Work required:
Copy the lines word for word. Begin at the line that contains "by the Smithsonian/NASA" and end with the final line of the data.
** Working data follows **
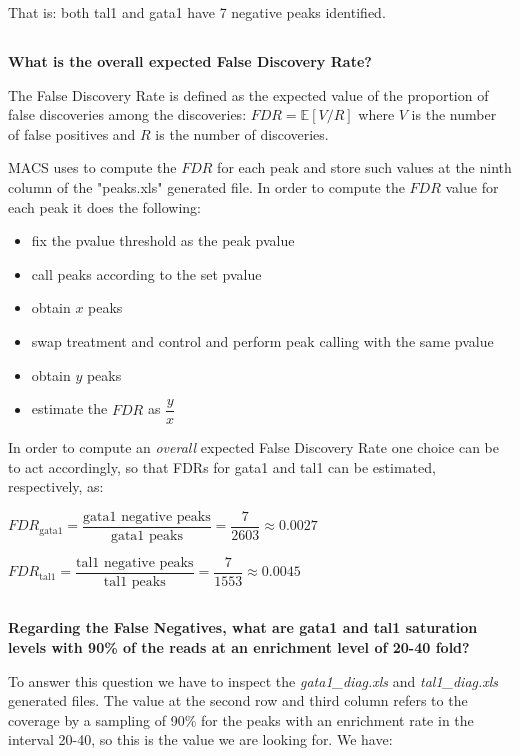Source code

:\documentclass[12pt, a4paper]{article}
\begin{document}
	That is: both tal1 and gata1 have 7 negative peaks identified.
	
	\subsection{}
	\textbf{What is the overall expected False Discovery Rate?}
	
	The False Discovery Rate is defined as the expected value of the proportion of false discoveries among the discoveries: $ FDR = \mathbb{E}[ V / R ]$ where $V$ is the number of false positives and $R$ is the number of discoveries.
	
	MACS uses to compute the $FDR$ for each peak and store such values at the ninth column of the "peaks.xls" generated file. In order to compute the $FDR$ value for each peak it does the following:
	
	\begin{itemize}
		\item fix the pvalue threshold as the peak pvalue
		\item call peaks according to the set pvalue
		\item obtain $x$ peaks
		\item swap treatment and control and perform peak calling with the same pvalue
		\item obtain $y$ peaks
		\item estimate the $FDR$ as $\dfrac{y}{x}$
	\end{itemize}
	
	In order to compute an \textit{overall} expected False Discovery Rate one choice can be to act accordingly, so that FDRs for gata1 and tal1 can be estimated, respectively, as:
	
	$FDR_\text{gata1} = \dfrac{\text{gata1 negative peaks}}{\text{gata1 peaks}} = \dfrac{7}{2603} \approx{0.0027}$
	
	
	$FDR_\text{tal1} = \dfrac{\text{tal1 negative peaks}}{\text{tal1 peaks}} = \dfrac{7}{1553} \approx{0.0045}$
	
	\subsection{}
	\textbf{Regarding the False Negatives, what are gata1 and tal1 saturation levels with 90\% of the reads at an enrichment level of 20-40 fold?}
	
	To answer this question we have to inspect the \textit{gata1\_diag.xls } and \textit{tal1\_diag.xls} generated files. The value at the second row and third column refers to the coverage by a sampling of 90\% for the peaks with an enrichment rate in the interval 20-40, so this is the value we are looking for. We have:\\
	
\end{document}
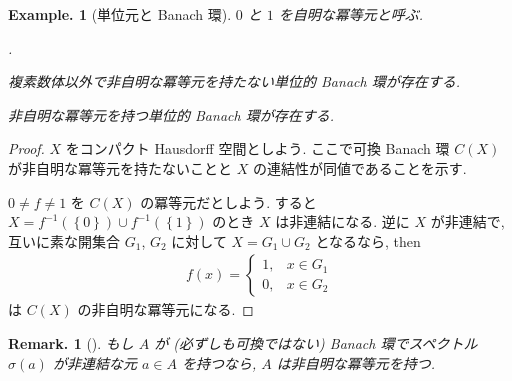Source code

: \documentclass[openany, a4paper, oneside]{jsbook}
\newcounter{enum2}
\renewenvironment{enumerate}{%
\begin{list}%
{%
\arabic{enum2}.\ \,%
}%
{%
\usecounter{enum2}
\setlength{\itemindent}{0pt}%
\setlength{\leftmargin}{15pt}%
\setlength{\rightmargin}{0pt}%
\setlength{\labelsep}{0pt}%
\setlength{\labelwidth}{6pt}%
\setlength{\itemsep}{0pt}%
\setlength{\parsep}{0pt}%
\setlength{\listparindent}{0pt}%
}
}{%
\end{list}%
}
\theoremstyle{break}
\theoremstyle{breakdefn}
\newtheorem{ex}[thm]{Example.}
\newtheorem{rem}[thm]{Remark.}
\newcommand{\rbk}[1]{\left (#1\right)}
\newcommand{\cbk}[1]{\left\{#1\right\}}
\begin{document}
\begin{ex}[単位元と Banach 環]\label{counterexamples-analysis-moslehian1}
$0$ と $1$ を自明な冪等元と呼ぶ.
\begin{enumerate}
\item 複素数体以外で非自明な冪等元を持たない単位的 Banach 環が存在する.
\item 非自明な冪等元を持つ単位的 Banach 環が存在する.
\end{enumerate}
\end{ex}
\begin{proof}
$X$ をコンパクト Hausdorff 空間としよう.
ここで可換 Banach 環 $C(X)$ が非自明な冪等元を持たないことと $X$ の連結性が同値であることを示す.

$0 \neq f \neq 1$ を $C(X)$ の冪等元だとしよう.
すると $X = f^{-1} \rbk{\cbk{0}} \cup f^{-1} \rbk{\cbk{1}}$ のとき $X$ は非連結になる.
逆に $X$ が非連結で, 互いに素な開集合 $G_1$, $G_2$ に対して $X = G_1 \cup G_2$ となるなら,
then
\begin{align}
 f(x)
 =
 \begin{cases}
  1, & x \in G_1 \\
  0, & x \in G_2
 \end{cases}
\end{align}
は $C(X)$ の非自明な冪等元になる.
\end{proof}
\begin{rem}[{\cite[Remarks of Prop. 7.9]{BonsallDuncan1}}]
もし $A$ が (必ずしも可換ではない) Banach 環でスペクトル
$\sigma (a)$ が非連結な元 $a \in A$ を持つなら,
$A$ は非自明な冪等元を持つ.
\end{rem}
\end{document}
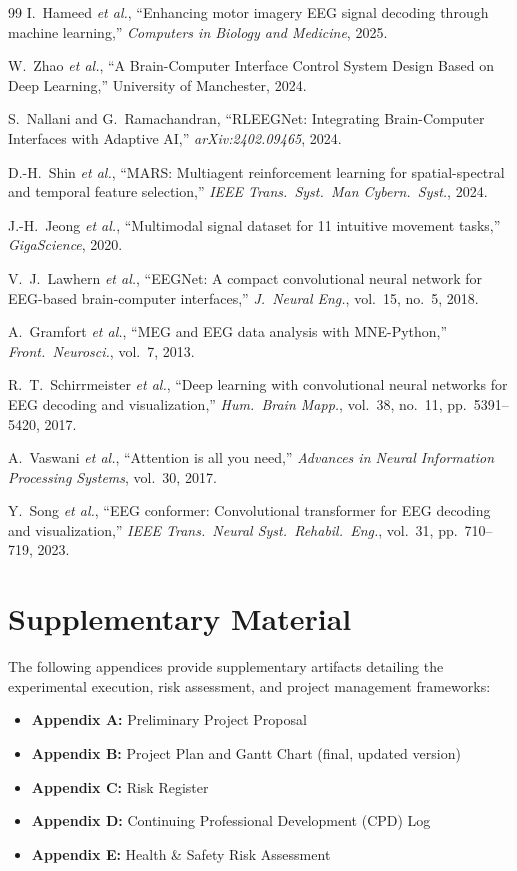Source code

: \documentclass[12pt, a4paper]{article}
\begin{document}
\begin{thebibliography}{99}
I.~Hameed \emph{et al.}, ``Enhancing motor imagery EEG signal decoding through machine learning,'' \textit{Computers in Biology and Medicine}, 2025.

W.~Zhao \emph{et al.}, ``A Brain-Computer Interface Control System Design Based on Deep Learning,'' University of Manchester, 2024.

S.~Nallani and G.~Ramachandran, ``RLEEGNet: Integrating Brain-Computer Interfaces with Adaptive AI,'' \textit{arXiv:2402.09465}, 2024.

D.-H.~Shin \emph{et al.}, ``MARS: Multiagent reinforcement learning for spatial-spectral and temporal feature selection,'' \textit{IEEE Trans.\ Syst.\ Man Cybern.\ Syst.}, 2024.

J.-H.~Jeong \emph{et al.}, ``Multimodal signal dataset for 11 intuitive movement tasks,'' \textit{GigaScience}, 2020.

V.~J.~Lawhern \emph{et al.}, ``EEGNet: A compact convolutional neural network for EEG-based brain-computer interfaces,'' \textit{J.\ Neural Eng.}, vol.~15, no.~5, 2018.

A.~Gramfort \emph{et al.}, ``MEG and EEG data analysis with MNE-Python,'' \textit{Front.\ Neurosci.}, vol.~7, 2013.

R.~T.~Schirrmeister \emph{et al.}, ``Deep learning with convolutional neural networks for EEG decoding and visualization,'' \textit{Hum.\ Brain Mapp.}, vol.~38, no.~11, pp.~5391--5420, 2017.

A.~Vaswani \emph{et al.}, ``Attention is all you need,'' \textit{Advances in Neural Information Processing Systems}, vol.~30, 2017.

Y.~Song \emph{et al.}, ``EEG conformer: Convolutional transformer for EEG decoding and visualization,'' \textit{IEEE Trans.\ Neural Syst.\ Rehabil.\ Eng.}, vol.~31, pp.~710--719, 2023.
\end{thebibliography}

\newpage
\section*{Supplementary Material}

The following appendices provide supplementary artifacts detailing the experimental execution, risk assessment, and project management frameworks:

\begin{itemize}
    \item \textbf{Appendix A:} Preliminary Project Proposal
    \item \textbf{Appendix B:} Project Plan and Gantt Chart (final, updated version)
    \item \textbf{Appendix C:} Risk Register
    \item \textbf{Appendix D:} Continuing Professional Development (CPD) Log
    \item \textbf{Appendix E:} Health \& Safety Risk Assessment
\end{itemize}
\end{document}
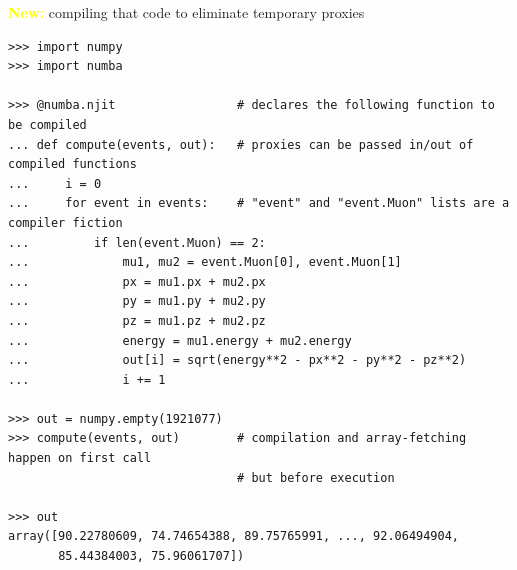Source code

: \documentclass[aspectratio=169]{beamer}
\begin{document}
\begin{frame}[fragile]{\textcolor{yellow}{\bf New:} compiling that code to eliminate temporary proxies}
\vspace{0.15 cm}
\scriptsize
\begin{verbatim}
>>> import numpy
>>> import numba

>>> @numba.njit                 # declares the following function to be compiled
... def compute(events, out):   # proxies can be passed in/out of compiled functions
...     i = 0
...     for event in events:    # "event" and "event.Muon" lists are a compiler fiction
...         if len(event.Muon) == 2:
...             mu1, mu2 = event.Muon[0], event.Muon[1]
...             px = mu1.px + mu2.px
...             py = mu1.py + mu2.py
...             pz = mu1.pz + mu2.pz
...             energy = mu1.energy + mu2.energy
...             out[i] = sqrt(energy**2 - px**2 - py**2 - pz**2)
...             i += 1

>>> out = numpy.empty(1921077)
>>> compute(events, out)        # compilation and array-fetching happen on first call
                                # but before execution

>>> out
array([90.22780609, 74.74654388, 89.75765991, ..., 92.06494904,
       85.44384003, 75.96061707])
\end{verbatim}
\end{frame}
\end{document}
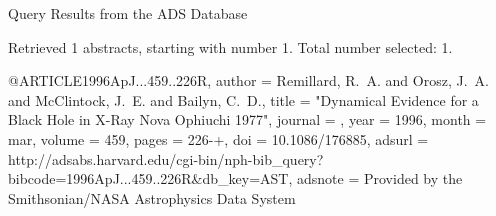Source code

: Query Results from the ADS Database


Retrieved 1 abstracts, starting with number 1.  Total number selected: 1.

@ARTICLE{1996ApJ...459..226R,
   author = {{Remillard}, R.~A. and {Orosz}, J.~A. and {McClintock}, J.~E. and 
	{Bailyn}, C.~D.},
    title = "{Dynamical Evidence for a Black Hole in X-Ray Nova Ophiuchi 1977}",
  journal = {\apj},
     year = 1996,
    month = mar,
   volume = 459,
    pages = {226-+},
      doi = {10.1086/176885},
   adsurl = {http://adsabs.harvard.edu/cgi-bin/nph-bib_query?bibcode=1996ApJ...459..226R&db_key=AST},
  adsnote = {Provided by the Smithsonian/NASA Astrophysics Data System}
}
** End of Working data **
Answer for this exercise:
  adsnote = {Provided by the Smithsonian/NASA Astrophysics Data System}
}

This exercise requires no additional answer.